Neurologic Disorders

Treatment

N/A

Clinical Study ID

NCT00545662
BA-HD042
HD042689-05
HD042738-05
HD 042686-01A1
HD042652-04
HD042653-05
HD042678-03
HD042687-04
HD042823-05
HD042736-04
  • Ages 18-70
  • All Genders

Study Summary

The Citicoline Brain Injury Treatment (COBRIT) is a randomized, double-blind, placebo controlled, multi-center trial of the effects of 90 days of citicoline on functional outcome in patients with complicated mild, moderate and severe traumatic brain injury.

Eligibility Criteria

Inclusion

Inclusion Criteria:

  1. Non-penetrating traumatic brain injury.

  2. Age 18 (19 in Alabama) - 70 years.

  3. GCS criteria on/off paralytics as specified in protocol

  4. Reasonable expectation of completion of outcomes measures at a network center at sixmonths post-injury.

  5. Able to swallow oral medication or, if unable to swallow, a gastric tube or peg areplaced by 23 hours after injury.

  6. Reasonable expectation of enrollment within 24-hour time window.

  7. English-speaking

Exclusion

Exclusion Criteria:

  1. Intubated patients with GCS motor score = 6 and not meeting CT criteria.

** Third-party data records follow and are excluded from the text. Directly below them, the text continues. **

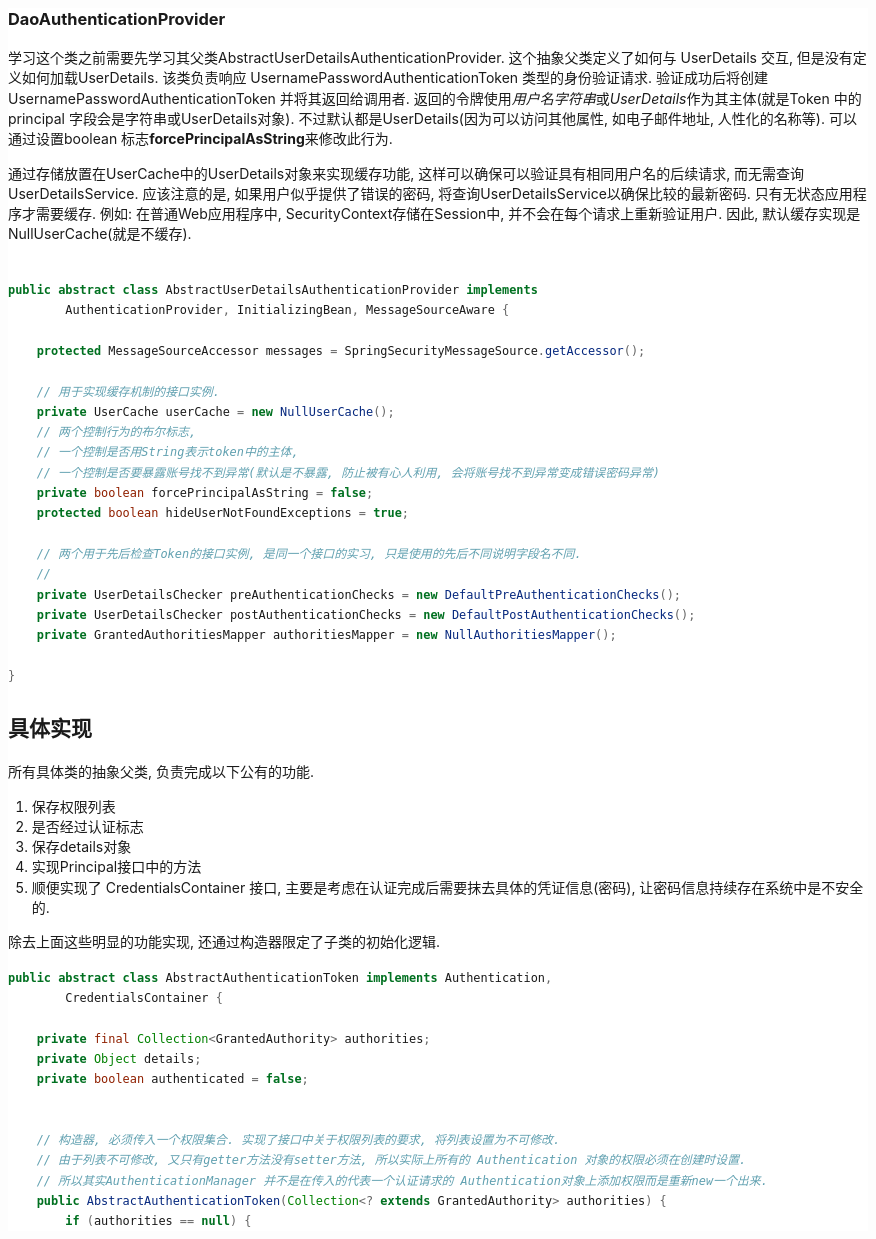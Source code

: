 

### DaoAuthenticationProvider
学习这个类之前需要先学习其父类AbstractUserDetailsAuthenticationProvider.
这个抽象父类定义了如何与 UserDetails 交互, 但是没有定义如何加载UserDetails.
该类负责响应 UsernamePasswordAuthenticationToken 类型的身份验证请求.
验证成功后将创建 UsernamePasswordAuthenticationToken 并将其返回给调用者.
返回的令牌使用*用户名字符串*或*UserDetails*作为其主体(就是Token 中的 principal 字段会是字符串或UserDetails对象).
不过默认都是UserDetails(因为可以访问其他属性, 如电子邮件地址, 人性化的名称等).
可以通过设置boolean 标志**forcePrincipalAsString**来修改此行为.

通过存储放置在UserCache中的UserDetails对象来实现缓存功能,
这样可以确保可以验证具有相同用户名的后续请求, 而无需查询UserDetailsService.
应该注意的是, 如果用户似乎提供了错误的密码, 将查询UserDetailsService以确保比较的最新密码.
只有无状态应用程序才需要缓存. 例如: 在普通Web应用程序中, SecurityContext存储在Session中,
并不会在每个请求上重新验证用户. 因此, 默认缓存实现是NullUserCache(就是不缓存).

```java

public abstract class AbstractUserDetailsAuthenticationProvider implements
		AuthenticationProvider, InitializingBean, MessageSourceAware {

	protected MessageSourceAccessor messages = SpringSecurityMessageSource.getAccessor();

    // 用于实现缓存机制的接口实例.
	private UserCache userCache = new NullUserCache();
    // 两个控制行为的布尔标志,
    // 一个控制是否用String表示token中的主体,
    // 一个控制是否要暴露账号找不到异常(默认是不暴露, 防止被有心人利用, 会将账号找不到异常变成错误密码异常)
	private boolean forcePrincipalAsString = false;
	protected boolean hideUserNotFoundExceptions = true;

    // 两个用于先后检查Token的接口实例, 是同一个接口的实习, 只是使用的先后不同说明字段名不同.
    // 
	private UserDetailsChecker preAuthenticationChecks = new DefaultPreAuthenticationChecks();
	private UserDetailsChecker postAuthenticationChecks = new DefaultPostAuthenticationChecks();
	private GrantedAuthoritiesMapper authoritiesMapper = new NullAuthoritiesMapper();

}
```


## 具体实现

所有具体类的抽象父类, 负责完成以下公有的功能.
1. 保存权限列表
2. 是否经过认证标志
3. 保存details对象
4. 实现Principal接口中的方法
5. 顺便实现了 CredentialsContainer 接口, 主要是考虑在认证完成后需要抹去具体的凭证信息(密码), 让密码信息持续存在系统中是不安全的.

除去上面这些明显的功能实现, 还通过构造器限定了子类的初始化逻辑.
```java
public abstract class AbstractAuthenticationToken implements Authentication,
		CredentialsContainer {

	private final Collection<GrantedAuthority> authorities;
	private Object details;
	private boolean authenticated = false;


    // 构造器, 必须传入一个权限集合. 实现了接口中关于权限列表的要求, 将列表设置为不可修改.
    // 由于列表不可修改, 又只有getter方法没有setter方法, 所以实际上所有的 Authentication 对象的权限必须在创建时设置.
    // 所以其实AuthenticationManager 并不是在传入的代表一个认证请求的 Authentication对象上添加权限而是重新new一个出来.
	public AbstractAuthenticationToken(Collection<? extends GrantedAuthority> authorities) {
		if (authorities == null) {
```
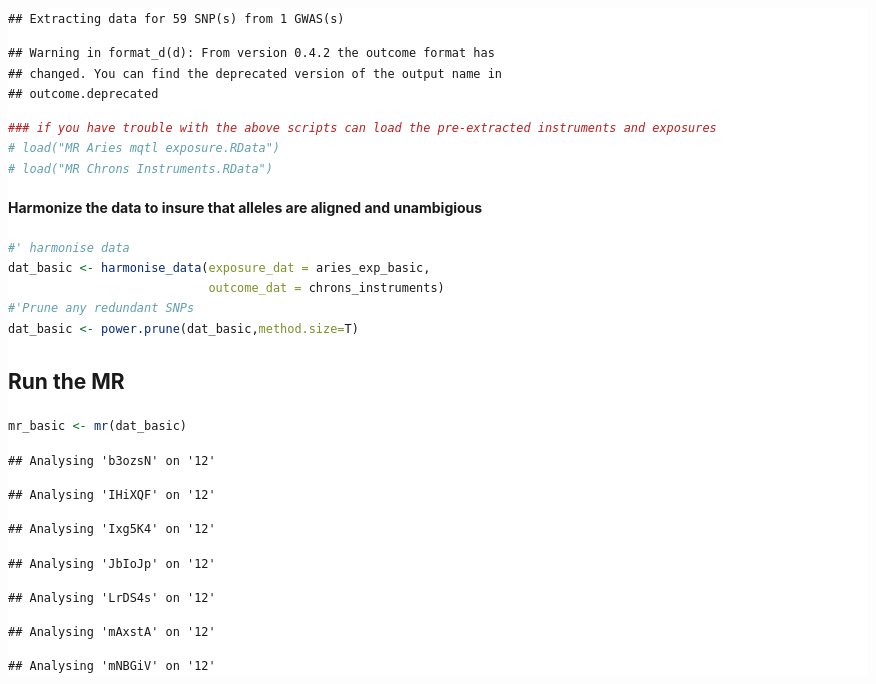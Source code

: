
 ```
## Extracting data for 59 SNP(s) from 1 GWAS(s)
```

```
## Warning in format_d(d): From version 0.4.2 the outcome format has
## changed. You can find the deprecated version of the output name in
## outcome.deprecated
```

```r
### if you have trouble with the above scripts can load the pre-extracted instruments and exposures
# load("MR Aries mqtl exposure.RData")
# load("MR Chrons Instruments.RData")
```

#### Harmonize the data to insure that alleles are aligned and unambigious

```r
#' harmonise data
dat_basic <- harmonise_data(exposure_dat = aries_exp_basic,
                            outcome_dat = chrons_instruments)
#'Prune any redundant SNPs
dat_basic <- power.prune(dat_basic,method.size=T)
```


## Run the MR

```r
mr_basic <- mr(dat_basic)
```

```
## Analysing 'b3ozsN' on '12'
```

```
## Analysing 'IHiXQF' on '12'
```

```
## Analysing 'Ixg5K4' on '12'
```

```
## Analysing 'JbIoJp' on '12'
```

```
## Analysing 'LrDS4s' on '12'
```

```
## Analysing 'mAxstA' on '12'
```

```
## Analysing 'mNBGiV' on '12'
```
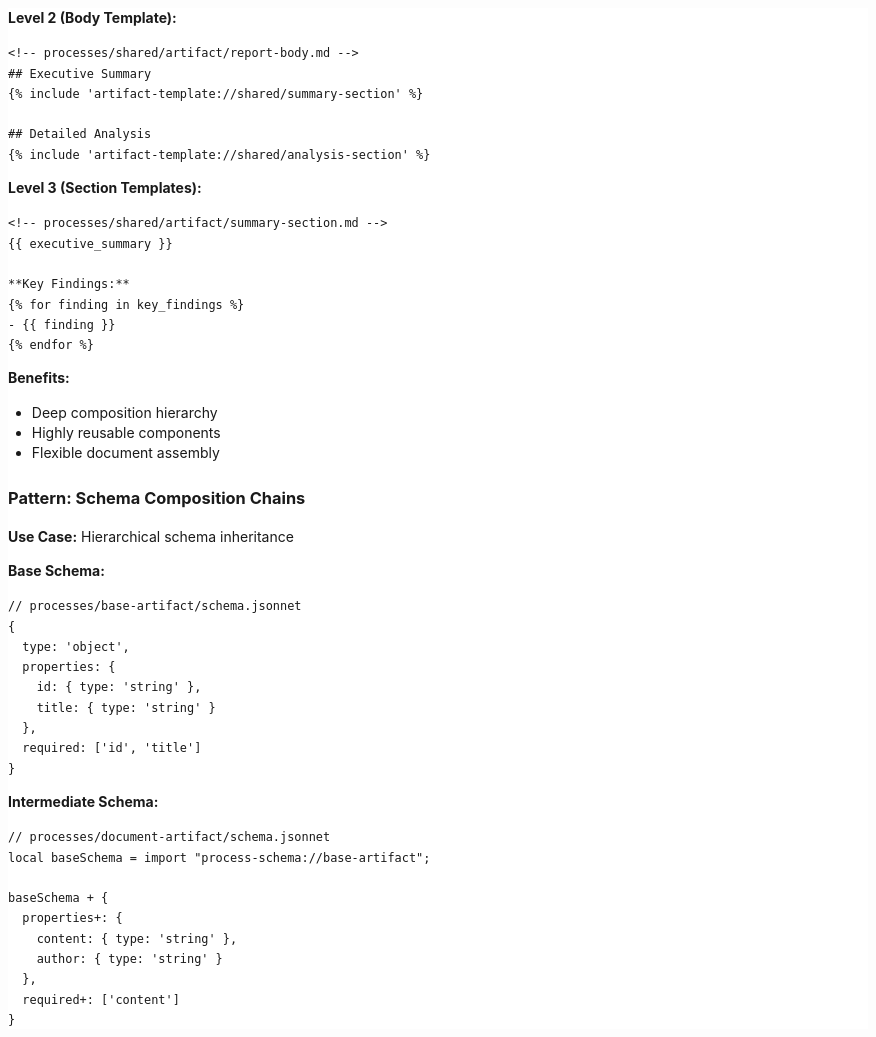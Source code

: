**Level 2 (Body Template):**
```jinja2
<!-- processes/shared/artifact/report-body.md -->
## Executive Summary
{% include 'artifact-template://shared/summary-section' %}

## Detailed Analysis
{% include 'artifact-template://shared/analysis-section' %}
```

**Level 3 (Section Templates):**
```jinja2
<!-- processes/shared/artifact/summary-section.md -->
{{ executive_summary }}

**Key Findings:**
{% for finding in key_findings %}
- {{ finding }}
{% endfor %}
```

**Benefits:**
- Deep composition hierarchy
- Highly reusable components
- Flexible document assembly

### Pattern: Schema Composition Chains

**Use Case:** Hierarchical schema inheritance

**Base Schema:**
```jsonnet
// processes/base-artifact/schema.jsonnet
{
  type: 'object',
  properties: {
    id: { type: 'string' },
    title: { type: 'string' }
  },
  required: ['id', 'title']
}
```

**Intermediate Schema:**
```jsonnet
// processes/document-artifact/schema.jsonnet
local baseSchema = import "process-schema://base-artifact";

baseSchema + {
  properties+: {
    content: { type: 'string' },
    author: { type: 'string' }
  },
  required+: ['content']
}
```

  2. Bilaterally fixed and dilated pupils

  3. Positive pregnancy test, known pregnancy, or currently breast feeding

  4. Evidence of diseases that interfere with outcome assessment

  5. Current acetylcholinesterase inhibitor use (Appendix 1)

  6. Imminent death or current life-threatening disease

  7. Currently enrolled in another study

  8. Prisoners

Study Design

Total Participants: 1213
Study Start date:
July 01, 2007
Estimated Completion Date:
May 31, 2011

Study Description

Traumatic brain injury (TBI) is a major cause of death and disability. In the United States alone approximately 1.4 million sustain a TBI each year, of which 50,000 people die, and over 200,000 are hospitalized. Despite numerous prior clinical trials no standard pharmacotherapy for the treatment of TBI has been established in either the acute or post acute setting. Citicoline is a naturally occurring endogenous compound. This compound offers the potential of employing neuroprotection, neuro-recovery and neurofacilitation to enhance recovery after TBI.

The primary goal of this study is to assess the efficacy of citicoline compared to placebo on functional and cognitive outcome in participants with traumatic brain injury.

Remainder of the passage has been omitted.